● **Your assignment**: Identify the lines in the data below that contain "advanced" and give only how many there are.

START Data provided

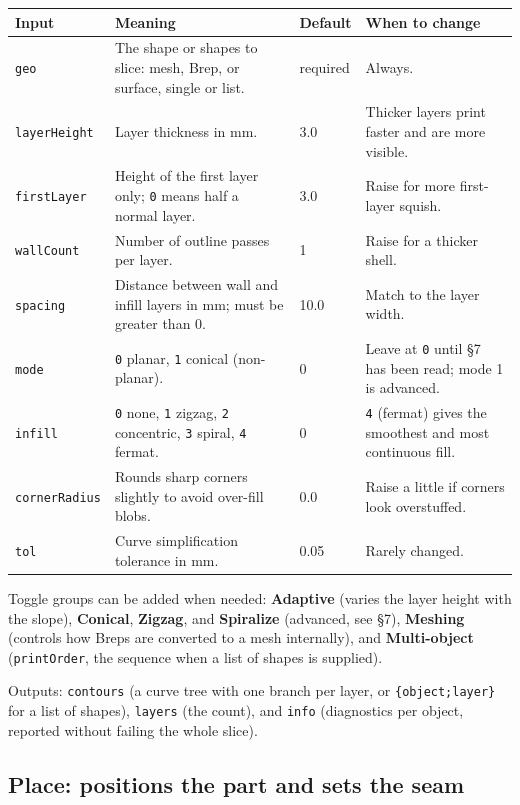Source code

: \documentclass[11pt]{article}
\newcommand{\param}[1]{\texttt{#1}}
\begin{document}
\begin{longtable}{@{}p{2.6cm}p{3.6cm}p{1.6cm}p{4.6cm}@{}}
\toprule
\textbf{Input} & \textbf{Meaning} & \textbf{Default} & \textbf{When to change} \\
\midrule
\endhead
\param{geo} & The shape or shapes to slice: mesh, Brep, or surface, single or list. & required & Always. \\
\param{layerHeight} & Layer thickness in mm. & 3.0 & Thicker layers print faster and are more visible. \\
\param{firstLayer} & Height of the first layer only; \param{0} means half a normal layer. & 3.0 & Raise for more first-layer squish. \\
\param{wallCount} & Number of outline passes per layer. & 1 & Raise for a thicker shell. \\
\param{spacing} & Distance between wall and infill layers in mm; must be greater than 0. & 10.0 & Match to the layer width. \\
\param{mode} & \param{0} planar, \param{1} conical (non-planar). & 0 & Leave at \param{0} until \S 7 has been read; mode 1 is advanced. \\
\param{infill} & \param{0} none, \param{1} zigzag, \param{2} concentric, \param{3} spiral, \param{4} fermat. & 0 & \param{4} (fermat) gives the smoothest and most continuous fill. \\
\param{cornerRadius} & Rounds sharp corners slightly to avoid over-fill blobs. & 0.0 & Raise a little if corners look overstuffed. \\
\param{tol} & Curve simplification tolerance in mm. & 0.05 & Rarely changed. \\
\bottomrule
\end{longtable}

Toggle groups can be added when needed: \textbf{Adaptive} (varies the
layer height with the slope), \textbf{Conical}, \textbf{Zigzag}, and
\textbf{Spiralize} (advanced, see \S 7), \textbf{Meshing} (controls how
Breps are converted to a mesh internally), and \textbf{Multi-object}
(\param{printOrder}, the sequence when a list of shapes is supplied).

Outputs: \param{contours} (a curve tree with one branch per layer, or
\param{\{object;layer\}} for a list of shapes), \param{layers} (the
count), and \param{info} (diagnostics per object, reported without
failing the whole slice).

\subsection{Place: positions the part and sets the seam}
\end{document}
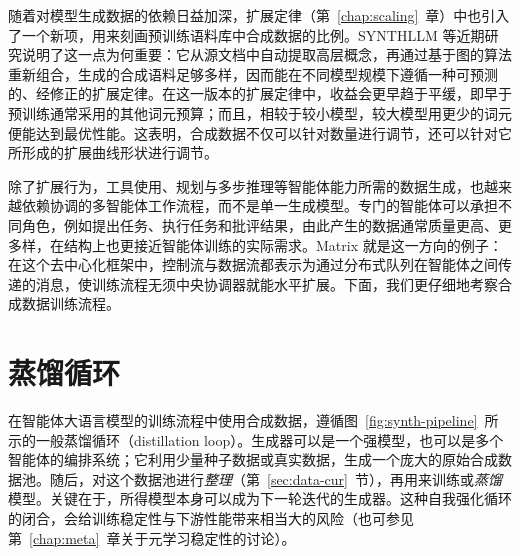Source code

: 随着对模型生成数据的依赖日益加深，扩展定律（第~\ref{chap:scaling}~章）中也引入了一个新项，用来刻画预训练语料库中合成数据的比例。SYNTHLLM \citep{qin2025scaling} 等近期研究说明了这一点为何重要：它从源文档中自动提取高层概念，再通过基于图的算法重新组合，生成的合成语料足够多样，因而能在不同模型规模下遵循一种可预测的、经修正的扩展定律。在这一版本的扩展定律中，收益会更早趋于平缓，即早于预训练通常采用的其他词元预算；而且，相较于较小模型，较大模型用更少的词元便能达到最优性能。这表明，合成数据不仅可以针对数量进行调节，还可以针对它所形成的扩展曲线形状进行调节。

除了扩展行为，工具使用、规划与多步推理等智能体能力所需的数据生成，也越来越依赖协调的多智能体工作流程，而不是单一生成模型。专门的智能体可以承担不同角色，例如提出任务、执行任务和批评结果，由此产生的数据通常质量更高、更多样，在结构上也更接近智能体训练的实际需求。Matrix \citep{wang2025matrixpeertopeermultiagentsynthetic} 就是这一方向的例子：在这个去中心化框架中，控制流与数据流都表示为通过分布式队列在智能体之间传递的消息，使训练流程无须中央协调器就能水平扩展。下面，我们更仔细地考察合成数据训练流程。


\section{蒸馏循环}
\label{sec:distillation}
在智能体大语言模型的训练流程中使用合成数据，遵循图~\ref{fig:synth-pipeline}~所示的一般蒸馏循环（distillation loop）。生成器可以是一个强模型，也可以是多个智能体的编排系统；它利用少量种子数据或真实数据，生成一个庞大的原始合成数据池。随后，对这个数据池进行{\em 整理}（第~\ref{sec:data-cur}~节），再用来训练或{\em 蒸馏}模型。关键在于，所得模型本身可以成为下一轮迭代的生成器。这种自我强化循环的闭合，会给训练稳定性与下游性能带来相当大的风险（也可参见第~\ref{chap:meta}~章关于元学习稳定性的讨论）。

END Data provided

● **Exercise response**: 2